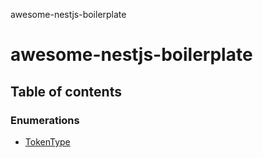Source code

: awesome-nestjs-boilerplate

# awesome-nestjs-boilerplate

## Table of contents

### Enumerations

- [TokenType](enums/TokenType.md)
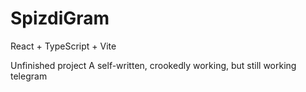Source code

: # SpizdiGram

React + TypeScript + Vite

Unfinished project
A self-written, crookedly working, but still working telegram

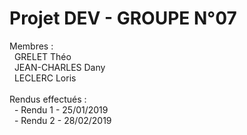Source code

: # Projet DEV - GROUPE N°07

Membres : <br />
&nbsp;&nbsp;GRELET Théo <br />
&nbsp;&nbsp;JEAN-CHARLES Dany<br />
&nbsp;&nbsp;LECLERC Loris <br />
 <br />
Rendus effectués : <br />
&nbsp;&nbsp;- Rendu 1 - 25/01/2019 <br />
&nbsp;&nbsp;- Rendu 2 - 28/02/2019 <br /> 
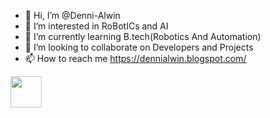- 👋 Hi, I’m @Denni-Alwin
- 👀 I’m interested in RoBotICs and AI
- 🌱 I’m currently learning B.tech(Robotics And Automation)
- 💞️ I’m looking to collaborate on Developers and Projects
- 📫 How to reach me https://dennialwin.blogspot.com/

<img src="https://media.giphy.com/media/MCRQ0Nkn4KfeQDdM7N/giphy.gif" width="50">
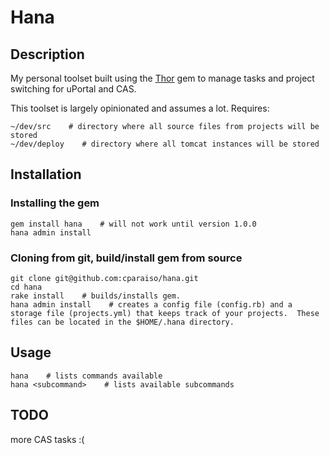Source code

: # Hana

## Description
My personal toolset built using the [Thor](https://github.com/wycats/thor) gem to manage tasks and project switching for uPortal and CAS.

This toolset is largely opinionated and assumes a lot.  Requires:

    ~/dev/src    # directory where all source files from projects will be stored
    ~/dev/deploy    # directory where all tomcat instances will be stored

## Installation
### Installing the gem
    gem install hana    # will not work until version 1.0.0
    hana admin install
### Cloning from git, build/install gem from source
    git clone git@github.com:cparaiso/hana.git
    cd hana
    rake install    # builds/installs gem.
    hana admin install    # creates a config file (config.rb) and a storage file (projects.yml) that keeps track of your projects.  These files can be located in the $HOME/.hana directory.

## Usage
    hana    # lists commands available
    hana <subcommand>    # lists available subcommands
## TODO
more CAS tasks :(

·····

## Work request
Nothing but a number should be given: the count of lines in the data above with the word "nestjs".

## Answer for this exercise
2